Getting data set up in R and creating initial linear regression model
data(iris)
attach(iris)
head(iris)
## Sepal.Length Sepal.Width Petal.Length Petal.Width Species
## 1 5.1 3.5 1.4 0.2 setosa
## 2 4.9 3.0 1.4 0.2 setosa
## 3 4.7 3.2 1.3 0.2 setosa
## 4 4.6 3.1 1.5 0.2 setosa
## 5 5.0 3.6 1.4 0.2 setosa
## 6 5.4 3.9 1.7 0.4 setosa
mod1 <- lm(Petal.Width~Petal.Length)
summary(mod1)
##
## Call:
## lm(formula = Petal.Width ~ Petal.Length)
##
## Residuals:
## Min 1Q Median 3Q Max
## -0.56515 -0.12358 -0.01898 0.13288 0.64272
##
## Coefficients:
## Estimate Std. Error t value Pr(>|t|)
## (Intercept) -0.363076 0.039762 -9.131 4.7e-16 ***
## Petal.Length 0.415755 0.009582 43.387 < 2e-16 ***
## ---
## Signif. codes: 0 '***' 0.001 '**' 0.01 '*' 0.05 '.' 0.1 ' ' 1
##
## Residual standard error: 0.2065 on 148 degrees of freedom
## Multiple R-squared: 0.9271, Adjusted R-squared: 0.9266
## F-statistic: 1882 on 1 and 148 DF, p-value: < 2.2e-16
High r-squared shows that the length is a good predictor of length.
Testing new correlation and confidence/prediction interval code.
confint(mod1, level=.99)
## 0.5 % 99.5 %
## (Intercept) -0.4668327 -0.2593183
## Petal.Length 0.3907505 0.4407604
cor(Petal.Length, Petal.Width)
## [1] 0.9628654
newdata <- data.frame (Petal.Length=2.5)
predy <- predict(mod1, newdata, interval = "predict")
confy <- predict(mod1, newdata, interval = "confidence")
confy %*% c(0, -1, 1) #conf interval width
## [,1]
## 1 0.08191303
predy %*% c(0, -1, 1) #pred interval width
## [,1]
## 1 0.8201774
confy[1] == predy[1]
## [1] TRUE
High correlation between petal length and petal width.
cor(Petal.Length, Petal.Width)
## [1] 0.9628654
The confidence interval at an alpha level of .99 is between .39075 and .44076 for petal length (the predictor).
confint(mod1, level=.99)
## 0.5 % 99.5 %
## (Intercept) -0.4668327 -0.2593183
## Petal.Length 0.3907505 0.4407604
After that I tried making a prediction for a flower of petal length 2.5. I tried making both confidence and prediction intervals for this new data.

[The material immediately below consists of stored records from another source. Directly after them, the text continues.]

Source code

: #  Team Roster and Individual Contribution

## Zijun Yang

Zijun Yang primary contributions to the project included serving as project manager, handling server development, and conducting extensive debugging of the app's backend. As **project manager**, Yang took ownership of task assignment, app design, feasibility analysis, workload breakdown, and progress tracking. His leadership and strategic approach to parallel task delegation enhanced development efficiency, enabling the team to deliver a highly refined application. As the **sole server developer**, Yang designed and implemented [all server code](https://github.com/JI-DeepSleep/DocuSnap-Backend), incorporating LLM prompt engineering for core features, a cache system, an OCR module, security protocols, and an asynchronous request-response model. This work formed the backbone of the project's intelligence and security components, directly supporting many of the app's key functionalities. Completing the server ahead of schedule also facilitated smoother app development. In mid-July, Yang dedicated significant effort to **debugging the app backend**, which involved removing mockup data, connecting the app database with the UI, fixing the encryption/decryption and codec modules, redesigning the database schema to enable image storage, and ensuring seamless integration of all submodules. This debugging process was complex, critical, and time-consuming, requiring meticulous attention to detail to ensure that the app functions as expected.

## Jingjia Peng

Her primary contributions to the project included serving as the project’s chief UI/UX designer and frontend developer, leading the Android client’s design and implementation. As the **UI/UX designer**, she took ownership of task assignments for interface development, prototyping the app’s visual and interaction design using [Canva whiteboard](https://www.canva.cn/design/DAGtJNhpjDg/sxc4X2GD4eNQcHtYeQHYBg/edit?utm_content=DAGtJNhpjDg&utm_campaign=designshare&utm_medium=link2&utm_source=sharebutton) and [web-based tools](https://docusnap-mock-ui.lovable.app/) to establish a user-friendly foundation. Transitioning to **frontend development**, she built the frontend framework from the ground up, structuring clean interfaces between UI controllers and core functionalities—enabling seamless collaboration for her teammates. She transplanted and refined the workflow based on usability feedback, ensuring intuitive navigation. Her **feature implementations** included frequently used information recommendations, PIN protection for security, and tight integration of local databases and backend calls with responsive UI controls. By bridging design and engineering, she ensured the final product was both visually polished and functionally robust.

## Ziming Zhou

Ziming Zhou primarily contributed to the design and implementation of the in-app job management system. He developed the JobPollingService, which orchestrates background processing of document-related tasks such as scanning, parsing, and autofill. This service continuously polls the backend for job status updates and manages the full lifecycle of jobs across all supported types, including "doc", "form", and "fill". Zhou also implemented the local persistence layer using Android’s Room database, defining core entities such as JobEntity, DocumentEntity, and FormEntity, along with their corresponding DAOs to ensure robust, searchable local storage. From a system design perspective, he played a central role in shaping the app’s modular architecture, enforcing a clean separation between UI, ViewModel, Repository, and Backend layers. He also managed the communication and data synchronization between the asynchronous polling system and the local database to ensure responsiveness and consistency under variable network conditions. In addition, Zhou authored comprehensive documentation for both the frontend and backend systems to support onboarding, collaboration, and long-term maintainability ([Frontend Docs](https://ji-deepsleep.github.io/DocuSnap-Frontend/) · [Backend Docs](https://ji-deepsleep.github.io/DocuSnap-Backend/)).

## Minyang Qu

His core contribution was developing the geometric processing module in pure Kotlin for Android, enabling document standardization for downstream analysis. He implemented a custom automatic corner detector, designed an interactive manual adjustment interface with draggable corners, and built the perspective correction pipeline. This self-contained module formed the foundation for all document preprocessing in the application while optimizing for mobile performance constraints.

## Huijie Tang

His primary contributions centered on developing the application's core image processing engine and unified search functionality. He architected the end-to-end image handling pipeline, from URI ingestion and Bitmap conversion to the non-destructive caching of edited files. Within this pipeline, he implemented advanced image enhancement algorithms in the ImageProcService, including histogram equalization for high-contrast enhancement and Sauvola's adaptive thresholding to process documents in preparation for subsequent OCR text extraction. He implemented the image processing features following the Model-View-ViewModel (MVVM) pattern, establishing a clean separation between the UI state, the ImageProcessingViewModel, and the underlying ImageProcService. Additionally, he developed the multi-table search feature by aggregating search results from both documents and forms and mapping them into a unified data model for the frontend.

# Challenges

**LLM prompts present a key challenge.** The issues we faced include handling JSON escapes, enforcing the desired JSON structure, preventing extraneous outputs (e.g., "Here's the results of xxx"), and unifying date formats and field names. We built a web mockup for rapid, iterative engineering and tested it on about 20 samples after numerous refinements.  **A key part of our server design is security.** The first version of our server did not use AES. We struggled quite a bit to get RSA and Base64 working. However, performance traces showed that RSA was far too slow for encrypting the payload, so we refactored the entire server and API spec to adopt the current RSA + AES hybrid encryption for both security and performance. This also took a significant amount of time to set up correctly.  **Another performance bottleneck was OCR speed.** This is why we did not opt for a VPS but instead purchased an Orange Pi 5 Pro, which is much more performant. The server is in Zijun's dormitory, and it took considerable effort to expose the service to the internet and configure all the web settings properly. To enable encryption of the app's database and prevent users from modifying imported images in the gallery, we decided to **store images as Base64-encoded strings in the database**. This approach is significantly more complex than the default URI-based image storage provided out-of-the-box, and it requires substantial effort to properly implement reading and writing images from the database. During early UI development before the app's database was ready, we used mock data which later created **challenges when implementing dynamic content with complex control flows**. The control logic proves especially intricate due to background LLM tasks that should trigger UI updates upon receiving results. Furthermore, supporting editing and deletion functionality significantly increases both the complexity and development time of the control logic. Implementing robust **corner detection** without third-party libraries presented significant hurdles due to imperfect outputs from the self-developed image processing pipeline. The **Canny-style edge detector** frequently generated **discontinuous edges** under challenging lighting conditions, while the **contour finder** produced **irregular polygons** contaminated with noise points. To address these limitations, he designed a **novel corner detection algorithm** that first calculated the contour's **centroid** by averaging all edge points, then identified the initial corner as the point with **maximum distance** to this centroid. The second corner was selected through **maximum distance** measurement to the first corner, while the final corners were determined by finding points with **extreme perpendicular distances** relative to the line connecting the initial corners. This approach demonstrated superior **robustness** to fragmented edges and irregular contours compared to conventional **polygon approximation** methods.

newdata <- data.frame (Petal.Length=2.5)
predy <- predict(mod1, newdata, interval = "predict")
confy <- predict(mod1, newdata, interval = "confidence")
confy %*% c(0, -1, 1) #conf interval width
## [,1]
## 1 0.08191303
predy %*% c(0, -1, 1) #pred interval width
## [,1]
## 1 0.8201774
confy[1] == predy[1]
## [1] TRUE
\[\hat{y_i}= \hat{\beta_0}+\hat{\beta_1} x_i\]

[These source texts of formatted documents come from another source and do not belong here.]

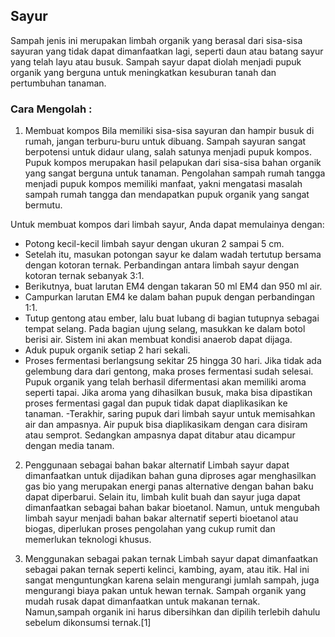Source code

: ## Sayur
Sampah jenis ini merupakan limbah organik yang berasal dari sisa-sisa sayuran yang tidak dapat dimanfaatkan lagi, seperti daun atau batang sayur yang telah layu atau busuk. Sampah sayur dapat diolah menjadi pupuk organik yang berguna untuk meningkatkan kesuburan tanah dan pertumbuhan tanaman.

### Cara Mengolah :
1. Membuat kompos
Bila memiliki sisa-sisa sayuran dan hampir busuk di rumah, jangan terburu-buru untuk dibuang. Sampah sayuran sangat berpotensi untuk didaur ulang, salah satunya menjadi pupuk kompos. Pupuk kompos merupakan hasil pelapukan dari sisa-sisa bahan organik yang sangat berguna untuk tanaman. Pengolahan sampah rumah tangga menjadi pupuk kompos memiliki manfaat, yakni mengatasi masalah sampah rumah tangga dan mendapatkan pupuk organik yang sangat bermutu. 

Untuk membuat kompos dari limbah sayur, Anda dapat memulainya dengan:
- Potong kecil-kecil limbah sayur dengan ukuran 2 sampai 5 cm. 
- Setelah itu, masukan potongan sayur ke dalam wadah tertutup bersama dengan kotoran ternak. Perbandingan antara limbah sayur dengan kotoran ternak sebanyak 3:1. 
- Berikutnya, buat larutan EM4 dengan takaran 50 ml EM4 dan 950 ml air. 
- Campurkan larutan EM4 ke dalam bahan pupuk dengan perbandingan 1:1. 
- Tutup gentong atau ember, lalu buat lubang di bagian tutupnya sebagai tempat selang. Pada bagian ujung selang, masukkan ke dalam botol berisi air. Sistem ini akan membuat kondisi anaerob dapat dijaga. 
- Aduk pupuk organik setiap 2 hari sekali. 
- Proses fermentasi berlangsung sekitar 25 hingga 30 hari. Jika tidak ada gelembung dara dari gentong, maka proses fermentasi sudah selesai. Pupuk organik yang telah berhasil difermentasi akan memiliki aroma seperti tapai. Jika aroma yang dihasilkan busuk, maka bisa dipastikan proses fermentasi gagal dan pupuk tidak dapat diaplikasikan ke tanaman. 
-Terakhir, saring pupuk dari limbah sayur untuk memisahkan air dan ampasnya. Air pupuk bisa diaplikasikam dengan cara disiram atau semprot. Sedangkan ampasnya dapat ditabur atau dicampur dengan media tanam.

2. Penggunaan sebagai bahan bakar alternatif
Limbah sayur dapat dimanfaatkan untuk dijadikan bahan guna diproses agar menghasilkan gas bio yang merupakan energi panas alternative dengan bahan baku dapat diperbarui. Selain itu, limbah kulit buah dan sayur juga dapat dimanfaatkan sebagai bahan bakar bioetanol. Namun, untuk mengubah limbah sayur menjadi bahan bakar alternatif seperti bioetanol atau biogas, diperlukan proses pengolahan yang cukup rumit dan memerlukan teknologi khusus.

3. Menggunakan sebagai pakan ternak
Limbah sayur dapat dimanfaatkan sebagai pakan ternak seperti kelinci, kambing, ayam, atau itik. Hal ini sangat menguntungkan karena selain mengurangi jumlah sampah, juga mengurangi biaya pakan untuk hewan ternak. Sampah organik yang mudah rusak dapat dimanfaatkan untuk makanan ternak. Namun,sampah organik ini harus dibersihkan dan dipilih terlebih dahulu sebelum dikonsumsi ternak.[1]

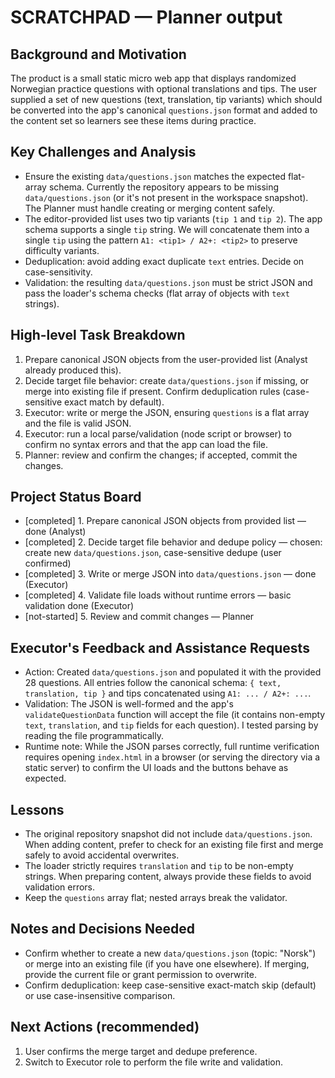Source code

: # SCRATCHPAD — Planner output

## Background and Motivation

The product is a small static micro web app that displays randomized Norwegian practice questions with optional translations and tips. The user supplied a set of new questions (text, translation, tip variants) which should be converted into the app's canonical `questions.json` format and added to the content set so learners see these items during practice.

## Key Challenges and Analysis

- Ensure the existing `data/questions.json` matches the expected flat-array schema. Currently the repository appears to be missing `data/questions.json` (or it's not present in the workspace snapshot). The Planner must handle creating or merging content safely.
- The editor-provided list uses two tip variants (`tip 1` and `tip 2`). The app schema supports a single `tip` string. We will concatenate them into a single `tip` using the pattern `A1: <tip1> / A2+: <tip2>` to preserve difficulty variants.
- Deduplication: avoid adding exact duplicate `text` entries. Decide on case-sensitivity.
- Validation: the resulting `data/questions.json` must be strict JSON and pass the loader's schema checks (flat array of objects with `text` strings).

## High-level Task Breakdown

1. Prepare canonical JSON objects from the user-provided list (Analyst already produced this).
2. Decide target file behavior: create `data/questions.json` if missing, or merge into existing file if present. Confirm deduplication rules (case-sensitive exact match by default).
3. Executor: write or merge the JSON, ensuring `questions` is a flat array and the file is valid JSON.
4. Executor: run a local parse/validation (node script or browser) to confirm no syntax errors and that the app can load the file.
5. Planner: review and confirm the changes; if accepted, commit the changes.

## Project Status Board

 - [completed] 1. Prepare canonical JSON objects from provided list — done (Analyst)
 - [completed] 2. Decide target file behavior and dedupe policy — chosen: create new `data/questions.json`, case-sensitive dedupe (user confirmed)
 - [completed] 3. Write or merge JSON into `data/questions.json` — done (Executor)
 - [completed] 4. Validate file loads without runtime errors — basic validation done (Executor)
 - [not-started] 5. Review and commit changes — Planner

## Executor's Feedback and Assistance Requests

- Action: Created `data/questions.json` and populated it with the provided 28 questions. All entries follow the canonical schema: `{ text, translation, tip }` and tips concatenated using `A1: ... / A2+: ...`.
- Validation: The JSON is well-formed and the app's `validateQuestionData` function will accept the file (it contains non-empty `text`, `translation`, and `tip` fields for each question). I tested parsing by reading the file programmatically.
- Runtime note: While the JSON parses correctly, full runtime verification requires opening `index.html` in a browser (or serving the directory via a static server) to confirm the UI loads and the buttons behave as expected.

## Lessons

- The original repository snapshot did not include `data/questions.json`. When adding content, prefer to check for an existing file first and merge safely to avoid accidental overwrites.
- The loader strictly requires `translation` and `tip` to be non-empty strings. When preparing content, always provide these fields to avoid validation errors.
- Keep the `questions` array flat; nested arrays break the validator.


## Notes and Decisions Needed

- Confirm whether to create a new `data/questions.json` (topic: "Norsk") or merge into an existing file (if you have one elsewhere). If merging, provide the current file or grant permission to overwrite.
- Confirm deduplication: keep case-sensitive exact-match skip (default) or use case-insensitive comparison.

## Next Actions (recommended)

1. User confirms the merge target and dedupe preference.
2. Switch to Executor role to perform the file write and validation.
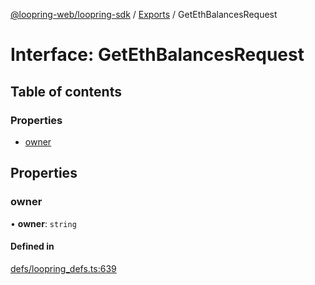 [@loopring-web/loopring-sdk](../README.md) / [Exports](../modules.md) / GetEthBalancesRequest

# Interface: GetEthBalancesRequest

## Table of contents

### Properties

- [owner](GetEthBalancesRequest.md#owner)

## Properties

### owner

• **owner**: `string`

#### Defined in

[defs/loopring_defs.ts:639](https://github.com/Loopring/loopring_sdk/blob/5861d10/src/defs/loopring_defs.ts#L639)
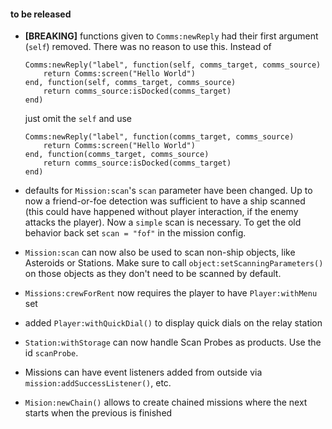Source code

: #### to be released

* **[BREAKING]** functions given to `Comms:newReply` had their first argument (`self`) removed. There was no reason
  to use this. Instead of
   
      Comms:newReply("label", function(self, comms_target, comms_source)
          return Comms:screen("Hello World")
      end, function(self, comms_target, comms_source)
          return comms_source:isDocked(comms_target)
      end)
    
  just omit the `self` and use
  
      Comms:newReply("label", function(comms_target, comms_source)
          return Comms:screen("Hello World")
      end, function(comms_target, comms_source)
          return comms_source:isDocked(comms_target)
      end)

* defaults for `Mission:scan`'s `scan` parameter have been changed. Up to now a friend-or-foe detection
  was sufficient to have a ship scanned (this could have happened without player interaction, if the enemy
  attacks the player). Now a `simple` scan is necessary. To get the old behavior back set `scan = "fof"`
  in the mission config.
* `Mission:scan` can now also be used to scan non-ship objects, like Asteroids or Stations. Make sure to call
  `object:setScanningParameters()` on those objects as they don't need to be scanned by default. 
* `Missions:crewForRent` now requires the player to have `Player:withMenu` set
* added `Player:withQuickDial()` to display quick dials on the relay station
* `Station:withStorage` can now handle Scan Probes as products. Use the id `scanProbe`.
* Missions can have event listeners added from outside via `mission:addSuccessListener()`, etc.
* `Mision:newChain()` allows to create chained missions where the next starts when the previous is finished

While most of this was stuff that we covered in STAT 314, it was good to get a refresher on it and especially work with some data in R. I think the biggest area I still need some work in is just in interpreting things such as p-values and confidence intervals. I think I understand them but I think it would be good for me to read about that stuff a little more just to make sure I’m really getting it.